Records from a data collection

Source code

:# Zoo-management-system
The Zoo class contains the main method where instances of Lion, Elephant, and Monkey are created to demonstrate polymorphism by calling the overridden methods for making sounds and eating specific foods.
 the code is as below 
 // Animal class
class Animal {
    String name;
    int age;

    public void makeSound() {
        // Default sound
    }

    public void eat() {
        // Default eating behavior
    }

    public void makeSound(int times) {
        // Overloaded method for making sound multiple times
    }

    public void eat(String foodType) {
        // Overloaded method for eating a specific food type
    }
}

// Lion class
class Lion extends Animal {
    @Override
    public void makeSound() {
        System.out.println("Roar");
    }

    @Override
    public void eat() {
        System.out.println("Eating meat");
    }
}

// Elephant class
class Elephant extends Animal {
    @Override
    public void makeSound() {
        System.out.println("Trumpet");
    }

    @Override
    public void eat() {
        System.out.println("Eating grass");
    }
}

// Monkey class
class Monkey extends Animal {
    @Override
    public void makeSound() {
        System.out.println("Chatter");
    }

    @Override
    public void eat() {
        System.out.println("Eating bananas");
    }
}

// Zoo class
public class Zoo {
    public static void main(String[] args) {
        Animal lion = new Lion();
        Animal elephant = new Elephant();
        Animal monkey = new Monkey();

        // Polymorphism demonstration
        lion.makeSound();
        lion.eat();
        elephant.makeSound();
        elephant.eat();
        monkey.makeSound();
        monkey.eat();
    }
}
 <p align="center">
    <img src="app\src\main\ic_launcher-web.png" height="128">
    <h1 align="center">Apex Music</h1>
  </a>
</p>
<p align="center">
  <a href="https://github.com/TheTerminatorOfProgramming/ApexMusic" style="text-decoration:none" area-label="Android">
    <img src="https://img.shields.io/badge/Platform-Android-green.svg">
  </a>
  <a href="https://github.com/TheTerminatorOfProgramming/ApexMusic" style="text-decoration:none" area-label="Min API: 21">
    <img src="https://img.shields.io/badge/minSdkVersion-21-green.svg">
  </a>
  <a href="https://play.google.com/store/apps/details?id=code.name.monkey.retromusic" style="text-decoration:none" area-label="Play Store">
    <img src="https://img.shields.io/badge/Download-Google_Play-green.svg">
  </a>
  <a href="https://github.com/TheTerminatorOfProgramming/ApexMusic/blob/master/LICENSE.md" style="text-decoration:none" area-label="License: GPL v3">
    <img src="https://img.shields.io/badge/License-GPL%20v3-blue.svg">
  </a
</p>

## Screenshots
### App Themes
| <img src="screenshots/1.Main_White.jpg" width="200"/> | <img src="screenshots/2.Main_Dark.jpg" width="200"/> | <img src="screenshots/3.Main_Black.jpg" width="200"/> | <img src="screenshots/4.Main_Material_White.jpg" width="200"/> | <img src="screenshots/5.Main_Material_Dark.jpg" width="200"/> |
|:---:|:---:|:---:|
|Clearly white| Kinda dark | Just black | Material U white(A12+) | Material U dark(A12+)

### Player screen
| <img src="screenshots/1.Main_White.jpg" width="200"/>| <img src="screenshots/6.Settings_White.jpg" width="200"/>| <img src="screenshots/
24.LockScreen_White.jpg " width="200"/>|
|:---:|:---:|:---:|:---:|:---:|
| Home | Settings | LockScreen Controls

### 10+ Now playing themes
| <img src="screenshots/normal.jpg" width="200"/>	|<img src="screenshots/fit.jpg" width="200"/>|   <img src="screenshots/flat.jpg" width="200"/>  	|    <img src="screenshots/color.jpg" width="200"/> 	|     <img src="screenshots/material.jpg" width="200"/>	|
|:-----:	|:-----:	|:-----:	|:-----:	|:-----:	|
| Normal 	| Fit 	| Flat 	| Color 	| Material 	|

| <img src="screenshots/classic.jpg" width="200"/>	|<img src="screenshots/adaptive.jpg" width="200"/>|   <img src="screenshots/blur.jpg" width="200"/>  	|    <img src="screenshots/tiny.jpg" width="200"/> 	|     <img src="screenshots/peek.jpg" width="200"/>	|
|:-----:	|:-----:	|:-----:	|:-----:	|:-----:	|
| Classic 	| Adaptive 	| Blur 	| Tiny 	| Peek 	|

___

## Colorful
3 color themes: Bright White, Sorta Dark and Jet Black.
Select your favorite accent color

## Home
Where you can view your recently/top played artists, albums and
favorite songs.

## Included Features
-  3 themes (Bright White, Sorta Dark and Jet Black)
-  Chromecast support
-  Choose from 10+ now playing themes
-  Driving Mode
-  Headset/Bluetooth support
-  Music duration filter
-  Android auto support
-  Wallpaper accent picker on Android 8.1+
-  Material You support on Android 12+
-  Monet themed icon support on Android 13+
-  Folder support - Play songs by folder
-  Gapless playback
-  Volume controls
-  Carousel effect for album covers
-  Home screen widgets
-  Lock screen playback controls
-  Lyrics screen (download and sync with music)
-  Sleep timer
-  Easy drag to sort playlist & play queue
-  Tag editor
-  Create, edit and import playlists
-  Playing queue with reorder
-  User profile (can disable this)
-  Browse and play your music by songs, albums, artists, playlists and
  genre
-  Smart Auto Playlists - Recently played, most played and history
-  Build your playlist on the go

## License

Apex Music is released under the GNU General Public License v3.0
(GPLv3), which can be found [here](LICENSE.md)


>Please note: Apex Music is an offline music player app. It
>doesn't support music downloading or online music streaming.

## Requirement
Please set down each entry again, word for word.

## Output of the task
Source code

:# Zoo-management-system
The Zoo class contains the main method where instances of Lion, Elephant, and Monkey are created to demonstrate polymorphism by calling the overridden methods for making sounds and eating specific foods.
 the code is as below 
 // Animal class
class Animal {
    String name;
    int age;

    public void makeSound() {
        // Default sound
    }

    public void eat() {
        // Default eating behavior
    }

    public void makeSound(int times) {
        // Overloaded method for making sound multiple times
    }

    public void eat(String foodType) {
        // Overloaded method for eating a specific food type
    }
}

// Lion class
class Lion extends Animal {
    @Override
    public void makeSound() {
        System.out.println("Roar");
    }

    @Override
    public void eat() {
        System.out.println("Eating meat");
    }
}

// Elephant class
class Elephant extends Animal {
    @Override
    public void makeSound() {
        System.out.println("Trumpet");
    }

    @Override
    public void eat() {
        System.out.println("Eating grass");
    }
}

// Monkey class
class Monkey extends Animal {
    @Override
    public void makeSound() {
        System.out.println("Chatter");
    }

    @Override
    public void eat() {
        System.out.println("Eating bananas");
    }
}

// Zoo class
public class Zoo {
    public static void main(String[] args) {
        Animal lion = new Lion();
        Animal elephant = new Elephant();
        Animal monkey = new Monkey();

        // Polymorphism demonstration
        lion.makeSound();
        lion.eat();
        elephant.makeSound();
        elephant.eat();
        monkey.makeSound();
        monkey.eat();
    }
}
 <p align="center">
    <img src="app\src\main\ic_launcher-web.png" height="128">
    <h1 align="center">Apex Music</h1>
  </a>
</p>
<p align="center">
  <a href="https://github.com/TheTerminatorOfProgramming/ApexMusic" style="text-decoration:none" area-label="Android">
    <img src="https://img.shields.io/badge/Platform-Android-green.svg">
  </a>
  <a href="https://github.com/TheTerminatorOfProgramming/ApexMusic" style="text-decoration:none" area-label="Min API: 21">
    <img src="https://img.shields.io/badge/minSdkVersion-21-green.svg">
  </a>
  <a href="https://play.google.com/store/apps/details?id=code.name.monkey.retromusic" style="text-decoration:none" area-label="Play Store">
    <img src="https://img.shields.io/badge/Download-Google_Play-green.svg">
  </a>
  <a href="https://github.com/TheTerminatorOfProgramming/ApexMusic/blob/master/LICENSE.md" style="text-decoration:none" area-label="License: GPL v3">
    <img src="https://img.shields.io/badge/License-GPL%20v3-blue.svg">
  </a
</p>

## Screenshots
### App Themes
| <img src="screenshots/1.Main_White.jpg" width="200"/> | <img src="screenshots/2.Main_Dark.jpg" width="200"/> | <img src="screenshots/3.Main_Black.jpg" width="200"/> | <img src="screenshots/4.Main_Material_White.jpg" width="200"/> | <img src="screenshots/5.Main_Material_Dark.jpg" width="200"/> |
|:---:|:---:|:---:|
|Clearly white| Kinda dark | Just black | Material U white(A12+) | Material U dark(A12+)

### Player screen
| <img src="screenshots/1.Main_White.jpg" width="200"/>| <img src="screenshots/6.Settings_White.jpg" width="200"/>| <img src="screenshots/
24.LockScreen_White.jpg " width="200"/>|
|:---:|:---:|:---:|:---:|:---:|
| Home | Settings | LockScreen Controls

### 10+ Now playing themes
| <img src="screenshots/normal.jpg" width="200"/>	|<img src="screenshots/fit.jpg" width="200"/>|   <img src="screenshots/flat.jpg" width="200"/>  	|    <img src="screenshots/color.jpg" width="200"/> 	|     <img src="screenshots/material.jpg" width="200"/>	|
|:-----:	|:-----:	|:-----:	|:-----:	|:-----:	|
| Normal 	| Fit 	| Flat 	| Color 	| Material 	|

| <img src="screenshots/classic.jpg" width="200"/>	|<img src="screenshots/adaptive.jpg" width="200"/>|   <img src="screenshots/blur.jpg" width="200"/>  	|    <img src="screenshots/tiny.jpg" width="200"/> 	|     <img src="screenshots/peek.jpg" width="200"/>	|
|:-----:	|:-----:	|:-----:	|:-----:	|:-----:	|
| Classic 	| Adaptive 	| Blur 	| Tiny 	| Peek 	|

___

## Colorful
3 color themes: Bright White, Sorta Dark and Jet Black.
Select your favorite accent color

## Home
Where you can view your recently/top played artists, albums and
favorite songs.

## Included Features
-  3 themes (Bright White, Sorta Dark and Jet Black)
-  Chromecast support
-  Choose from 10+ now playing themes
-  Driving Mode
-  Headset/Bluetooth support
-  Music duration filter
-  Android auto support
-  Wallpaper accent picker on Android 8.1+
-  Material You support on Android 12+
-  Monet themed icon support on Android 13+
-  Folder support - Play songs by folder
-  Gapless playback
-  Volume controls
-  Carousel effect for album covers
-  Home screen widgets
-  Lock screen playback controls
-  Lyrics screen (download and sync with music)
-  Sleep timer
-  Easy drag to sort playlist & play queue
-  Tag editor
-  Create, edit and import playlists
-  Playing queue with reorder
-  User profile (can disable this)
-  Browse and play your music by songs, albums, artists, playlists and
  genre
-  Smart Auto Playlists - Recently played, most played and history
-  Build your playlist on the go

## License

Apex Music is released under the GNU General Public License v3.0
(GPLv3), which can be found [here](LICENSE.md)


>Please note: Apex Music is an offline music player app. It
>doesn't support music downloading or online music streaming.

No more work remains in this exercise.